Harianmomentum.com--Melakukan mutasi jabatan oleh pejabat yang
berwenang menjelang akhir masa jabatannya bukanlah bentuk pelanggaran hukum,
tetapi tidak lazim dalam etika kepemimpinan suatu organisasi.
Menurut Ketua SETARA Institute, Hendardi dalam keterangan tertulisnya, tindakan yang
dilakukan Panglima TNI Jendral Gatot Nurmantyo melakukan mutasi 85 perwira
tinggi TNI sehari sebelum Presiden Jokowi mengajukan calon pengganti Gatot,
jelas tidak etis karena melanggar kepatutan dalam berorganisasi.

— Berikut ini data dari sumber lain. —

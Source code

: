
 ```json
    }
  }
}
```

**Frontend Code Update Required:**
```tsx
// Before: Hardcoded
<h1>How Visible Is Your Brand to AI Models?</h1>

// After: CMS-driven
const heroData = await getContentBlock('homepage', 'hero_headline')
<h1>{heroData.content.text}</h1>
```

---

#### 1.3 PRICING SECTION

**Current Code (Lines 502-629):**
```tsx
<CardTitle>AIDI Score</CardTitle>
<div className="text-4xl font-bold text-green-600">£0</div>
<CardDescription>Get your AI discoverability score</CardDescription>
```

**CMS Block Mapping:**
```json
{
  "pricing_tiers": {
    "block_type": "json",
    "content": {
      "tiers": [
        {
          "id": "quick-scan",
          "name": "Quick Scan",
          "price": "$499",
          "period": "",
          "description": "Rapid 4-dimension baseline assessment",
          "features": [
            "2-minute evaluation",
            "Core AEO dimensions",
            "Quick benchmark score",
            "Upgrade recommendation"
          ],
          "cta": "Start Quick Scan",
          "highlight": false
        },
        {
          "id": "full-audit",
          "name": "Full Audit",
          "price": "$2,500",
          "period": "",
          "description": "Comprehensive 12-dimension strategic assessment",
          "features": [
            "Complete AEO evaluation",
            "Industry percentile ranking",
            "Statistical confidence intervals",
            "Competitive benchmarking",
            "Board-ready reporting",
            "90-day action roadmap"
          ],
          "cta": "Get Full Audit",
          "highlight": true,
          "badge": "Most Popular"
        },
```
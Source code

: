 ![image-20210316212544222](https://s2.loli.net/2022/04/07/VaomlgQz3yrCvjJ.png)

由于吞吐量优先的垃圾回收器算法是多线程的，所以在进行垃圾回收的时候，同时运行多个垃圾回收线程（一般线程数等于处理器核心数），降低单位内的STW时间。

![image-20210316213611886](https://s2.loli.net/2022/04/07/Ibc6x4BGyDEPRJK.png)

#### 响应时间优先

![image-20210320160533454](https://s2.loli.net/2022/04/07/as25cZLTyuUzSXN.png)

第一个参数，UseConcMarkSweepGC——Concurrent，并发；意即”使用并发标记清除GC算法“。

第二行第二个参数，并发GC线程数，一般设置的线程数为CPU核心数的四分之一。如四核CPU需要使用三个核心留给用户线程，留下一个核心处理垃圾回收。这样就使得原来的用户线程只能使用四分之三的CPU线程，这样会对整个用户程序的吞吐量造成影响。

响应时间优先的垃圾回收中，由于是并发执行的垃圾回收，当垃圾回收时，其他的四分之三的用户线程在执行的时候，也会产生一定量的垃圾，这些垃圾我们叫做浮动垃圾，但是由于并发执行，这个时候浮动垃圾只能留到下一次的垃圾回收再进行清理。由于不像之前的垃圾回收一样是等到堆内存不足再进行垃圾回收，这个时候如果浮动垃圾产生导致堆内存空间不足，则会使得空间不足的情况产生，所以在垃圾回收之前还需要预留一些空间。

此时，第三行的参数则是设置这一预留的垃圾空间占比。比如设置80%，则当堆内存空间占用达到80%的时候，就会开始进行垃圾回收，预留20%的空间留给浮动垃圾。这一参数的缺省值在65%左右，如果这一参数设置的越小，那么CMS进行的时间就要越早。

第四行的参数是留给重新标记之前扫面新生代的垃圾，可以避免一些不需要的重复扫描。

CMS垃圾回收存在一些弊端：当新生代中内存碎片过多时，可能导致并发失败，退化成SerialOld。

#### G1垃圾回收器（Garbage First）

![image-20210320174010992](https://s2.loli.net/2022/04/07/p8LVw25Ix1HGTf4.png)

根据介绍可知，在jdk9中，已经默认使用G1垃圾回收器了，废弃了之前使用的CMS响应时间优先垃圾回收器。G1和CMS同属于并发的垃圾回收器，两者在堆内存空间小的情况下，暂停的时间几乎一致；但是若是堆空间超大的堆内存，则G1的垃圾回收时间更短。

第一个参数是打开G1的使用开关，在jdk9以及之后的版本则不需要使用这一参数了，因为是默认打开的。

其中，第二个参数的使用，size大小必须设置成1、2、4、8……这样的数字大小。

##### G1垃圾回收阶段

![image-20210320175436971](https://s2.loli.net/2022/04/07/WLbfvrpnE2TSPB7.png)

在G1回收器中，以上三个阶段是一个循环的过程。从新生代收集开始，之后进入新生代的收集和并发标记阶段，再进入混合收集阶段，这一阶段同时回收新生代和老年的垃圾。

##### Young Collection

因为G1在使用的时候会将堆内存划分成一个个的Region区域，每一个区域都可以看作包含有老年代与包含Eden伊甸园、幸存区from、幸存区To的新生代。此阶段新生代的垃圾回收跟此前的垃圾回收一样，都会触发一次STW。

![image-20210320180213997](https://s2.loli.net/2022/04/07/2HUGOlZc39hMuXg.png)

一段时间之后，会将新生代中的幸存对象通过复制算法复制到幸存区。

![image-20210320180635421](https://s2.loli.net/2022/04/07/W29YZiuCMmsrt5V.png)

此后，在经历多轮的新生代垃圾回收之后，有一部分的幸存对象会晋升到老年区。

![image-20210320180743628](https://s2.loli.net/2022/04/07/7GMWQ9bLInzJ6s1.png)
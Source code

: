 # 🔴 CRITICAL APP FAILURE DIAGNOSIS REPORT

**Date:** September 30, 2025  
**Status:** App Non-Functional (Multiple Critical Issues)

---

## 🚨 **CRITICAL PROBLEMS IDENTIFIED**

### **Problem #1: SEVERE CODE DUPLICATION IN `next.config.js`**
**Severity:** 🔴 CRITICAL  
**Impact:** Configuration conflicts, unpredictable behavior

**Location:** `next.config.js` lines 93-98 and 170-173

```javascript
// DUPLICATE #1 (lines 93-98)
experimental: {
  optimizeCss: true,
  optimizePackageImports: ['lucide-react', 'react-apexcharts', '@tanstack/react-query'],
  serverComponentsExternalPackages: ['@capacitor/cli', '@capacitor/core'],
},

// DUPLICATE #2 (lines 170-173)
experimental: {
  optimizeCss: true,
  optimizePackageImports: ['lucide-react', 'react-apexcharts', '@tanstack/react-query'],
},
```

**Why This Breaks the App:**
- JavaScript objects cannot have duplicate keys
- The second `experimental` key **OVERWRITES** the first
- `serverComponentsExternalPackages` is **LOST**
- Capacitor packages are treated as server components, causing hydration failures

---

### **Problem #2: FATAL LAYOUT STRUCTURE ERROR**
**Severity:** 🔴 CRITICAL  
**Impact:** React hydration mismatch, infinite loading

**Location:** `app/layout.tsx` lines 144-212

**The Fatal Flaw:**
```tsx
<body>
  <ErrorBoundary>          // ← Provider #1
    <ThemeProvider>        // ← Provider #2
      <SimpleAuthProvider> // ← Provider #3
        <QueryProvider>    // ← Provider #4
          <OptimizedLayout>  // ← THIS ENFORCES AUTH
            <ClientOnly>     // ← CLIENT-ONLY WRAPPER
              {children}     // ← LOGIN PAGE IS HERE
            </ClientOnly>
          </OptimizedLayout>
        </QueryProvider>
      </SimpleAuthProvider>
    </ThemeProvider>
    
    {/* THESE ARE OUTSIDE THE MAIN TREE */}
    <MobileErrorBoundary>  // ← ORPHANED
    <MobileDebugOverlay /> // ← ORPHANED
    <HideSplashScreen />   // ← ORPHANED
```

Namun, jika mengacu pada UU Aparatur Sipil Negara yang
mengatur pengisian jabatan-jabatan tinggi madya dan utama yang mensyaratkan
adanya pertimbangan dari Tim Penilai Akhir (TPA) dan persetujuan presiden maka
mutasi tersebut bisa dianggap cacat administratif.
Larangan mutasi di masa akhir jabatan dilingkungan TNI memang
tidak detail karena prinsip kepatuhan pada pimpinan dan dianggap sebagai urusan
rumah tangga TNI, maka Panglima TNI memiliki kewenangan tak terbatas dalam soal
mutasi.
Karena itu di masa yang akan datang perlu dipikirkan suatu
regulasi yang mengikat terkait mutasi di masa transisi kepemimpinan. Belajar dari
UU Pilkada dan UU ASN, larangan mutasi itu jelas diatur tata caranya, termasuk
larangan mutasi di masa transisi.
Memang dalam kaitan kepala daerah, larangan itu ditujukan
untuk menghindari politicking suatu jabatan dalam kontestasi politik.
Tetapi jabatan Panglima TNI juga harus dipandang sebagai
jabatan publik dan politis karena pengisian jabatan ini dilakukan melalui
mekanisme politik juga, yakni melalui presiden dan persetujuan DPR.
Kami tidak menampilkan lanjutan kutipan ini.